• _WHAT THE EXERCISE ASKS_
Report each line below that carries the word "Client".

··· ENTRIES SHOWN ···

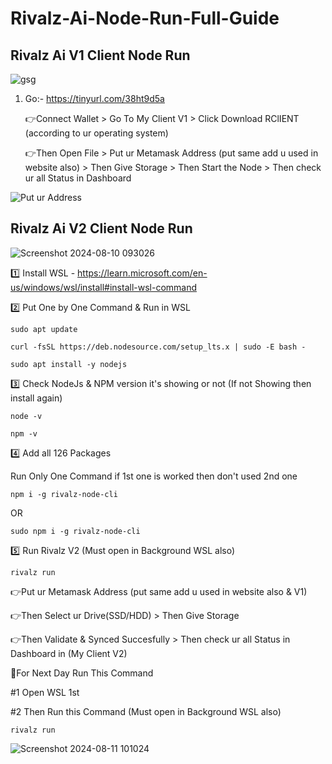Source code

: # Rivalz-Ai-Node-Run-Full-Guide

## Rivalz Ai V1 Client Node Run

![gsg](https://github.com/user-attachments/assets/d2cb8005-b0f4-4dec-bd62-dc8169f86035)

1. Go:- https://tinyurl.com/38ht9d5a

   👉Connect Wallet > Go To My Client V1 > Click Download RClIENT (according to ur operating system)
   
   👉Then Open File > Put ur Metamask Address (put same add u used in website also) > Then Give Storage > Then Start the Node > Then check ur all Status in Dashboard

 ![Put ur Address](https://github.com/user-attachments/assets/b58dd6eb-3874-47fa-9e23-b9edf1eecfb6)

## Rivalz Ai V2 Client Node Run

![Screenshot 2024-08-10 093026](https://github.com/user-attachments/assets/706a548e-3dc3-4427-bbe5-7087a84f3d9f)

1️⃣ Install WSL - https://learn.microsoft.com/en-us/windows/wsl/install#install-wsl-command

2️⃣ Put One by One Command & Run in WSL
```
sudo apt update
```
```
curl -fsSL https://deb.nodesource.com/setup_lts.x | sudo -E bash -
```
```
sudo apt install -y nodejs
```

3️⃣ Check NodeJs & NPM version it's showing or not (If not Showing then install again)
```
node -v
```
```
npm -v
```

4️⃣ Add all 126 Packages

Run Only One Command if 1st one is worked then don't used 2nd one
```
npm i -g rivalz-node-cli
```
OR
```
sudo npm i -g rivalz-node-cli
```

5️⃣ Run Rivalz V2 (Must open in Background WSL also)
```
rivalz run
```
👉Put ur Metamask Address (put same add u used in website also & V1) 

👉Then Select ur Drive(SSD/HDD) > Then Give Storage 

👉Then Validate & Synced Succesfully > Then check ur all Status in Dashboard in (My Client V2)

🔶For Next Day Run This Command

#1 Open WSL 1st

#2 Then Run this Command (Must open in Background WSL also)
```
rivalz run
```
![Screenshot 2024-08-11 101024](https://github.com/user-attachments/assets/86d0e2bd-1c99-4e71-88aa-7a5135768ac1)




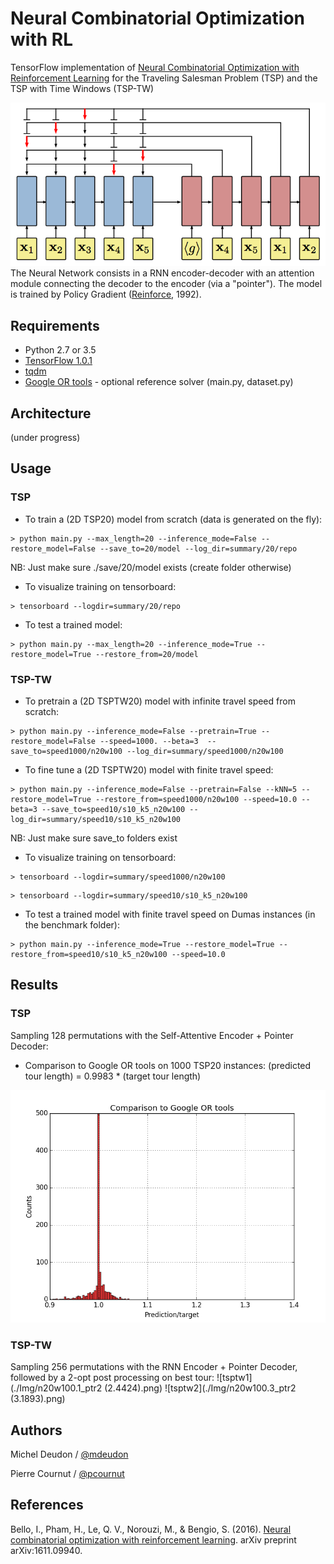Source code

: # Neural Combinatorial Optimization with RL

TensorFlow implementation of [Neural Combinatorial Optimization with Reinforcement Learning](http://arxiv.org/abs/1611.09940) for the Traveling Salesman Problem (TSP) and the TSP with Time Windows (TSP-TW)

![model](./Img/Pointer_Net.png)
The Neural Network consists in a RNN encoder-decoder with an attention module connecting the decoder to the encoder (via a "pointer"). The model is trained by Policy Gradient ([Reinforce](https://link.springer.com/article/10.1007/BF00992696), 1992).

## Requirements

- Python 2.7 or 3.5
- [TensorFlow 1.0.1](https://www.tensorflow.org/install/)
- [tqdm](https://pypi.python.org/pypi/tqdm)
- [Google OR tools](https://developers.google.com/optimization/) - optional reference solver (main.py, dataset.py)

## Architecture

(under progress)

## Usage

### TSP

- To train a (2D TSP20) model from scratch (data is generated on the fly):
```
> python main.py --max_length=20 --inference_mode=False --restore_model=False --save_to=20/model --log_dir=summary/20/repo
```

NB: Just make sure ./save/20/model exists (create folder otherwise)

- To visualize training on tensorboard:
```
> tensorboard --logdir=summary/20/repo
```

- To test a trained model:
```
> python main.py --max_length=20 --inference_mode=True --restore_model=True --restore_from=20/model
```

### TSP-TW

- To pretrain a (2D TSPTW20) model with infinite travel speed from scratch:
```
> python main.py --inference_mode=False --pretrain=True --restore_model=False --speed=1000. --beta=3  --save_to=speed1000/n20w100 --log_dir=summary/speed1000/n20w100
```


- To fine tune a (2D TSPTW20) model with finite travel speed:
```
> python main.py --inference_mode=False --pretrain=False --kNN=5 --restore_model=True --restore_from=speed1000/n20w100 --speed=10.0 --beta=3 --save_to=speed10/s10_k5_n20w100 --log_dir=summary/speed10/s10_k5_n20w100
```

NB: Just make sure save_to folders exist

- To visualize training on tensorboard:
```
> tensorboard --logdir=summary/speed1000/n20w100
```
```
> tensorboard --logdir=summary/speed10/s10_k5_n20w100
```

- To test a trained model with finite travel speed on Dumas instances (in the benchmark folder):
```
> python main.py --inference_mode=True --restore_model=True --restore_from=speed10/s10_k5_n20w100 --speed=10.0
```


## Results

### TSP

Sampling 128 permutations with the Self-Attentive Encoder + Pointer Decoder:

- Comparison to Google OR tools on 1000 TSP20 instances: (predicted tour length) = 0.9983 * (target tour length)

![Self_Net_TSP20](./Img/Self_Net_TSP20.1_AC_0.9983.png)

### TSP-TW

Sampling 256 permutations with the RNN Encoder + Pointer Decoder, followed by a 2-opt post processing on best tour:
![tsptw1](./Img/n20w100.1_ptr2 (2.4424).png)
![tsptw2](./Img/n20w100.3_ptr2 (3.1893).png)

## Authors

Michel Deudon / [@mdeudon](https://github.com/MichelDeudon)

Pierre Cournut / [@pcournut](https://github.com/pcournut)

## References
Bello, I., Pham, H., Le, Q. V., Norouzi, M., & Bengio, S. (2016). [Neural combinatorial optimization with reinforcement learning](https://arxiv.org/abs/1611.09940). arXiv preprint arXiv:1611.09940.
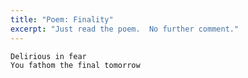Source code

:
 ```yaml
---
title: "Poem: Finality"
excerpt: "Just read the poem.  No further comment."
---
```


```
Delirious in fear
You fathom the final tomorrow
```
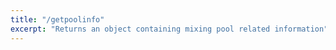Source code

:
 ```yaml
---
title: "/getpoolinfo"
excerpt: "Returns an object containing mixing pool related information"
---
```

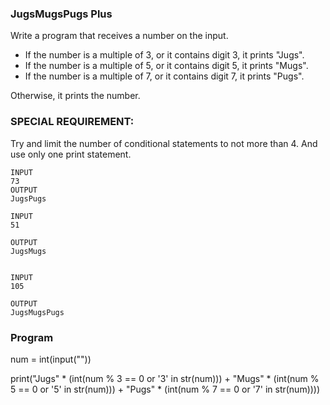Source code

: ### JugsMugsPugs Plus
Write a program that receives a number on the input.

  - If the number is a multiple of 3, or it contains digit 3, it prints "Jugs". 
  - If the number is a multiple of 5, or it contains digit 5, it prints "Mugs".
  - If the number is a multiple of 7, or it contains digit 7, it prints "Pugs".

Otherwise, it prints the number.

### SPECIAL REQUIREMENT: 
Try and limit the number of conditional statements to not more than 4. 
And use only one print statement.

```
INPUT 
73 
OUTPUT
JugsPugs

INPUT 
51  

OUTPUT
JugsMugs


INPUT 
105

OUTPUT 
JugsMugsPugs

```
### Program
num = int(input(""))

print("Jugs" * (int(num % 3 == 0 or '3' in str(num))) + "Mugs" * (int(num % 5 == 0 or '5' in str(num))) + "Pugs" * (int(num % 7 == 0 or '7' in str(num))))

···

• _PROBLEM SOLUTION_
## Rivalz Ai V1 Client Node Run
   👉Connect Wallet > Go To My Client V1 > Click Download RClIENT (according to ur operating system)
## Rivalz Ai V2 Client Node Run
👉Then Validate & Synced Succesfully > Then check ur all Status in Dashboard in (My Client V2)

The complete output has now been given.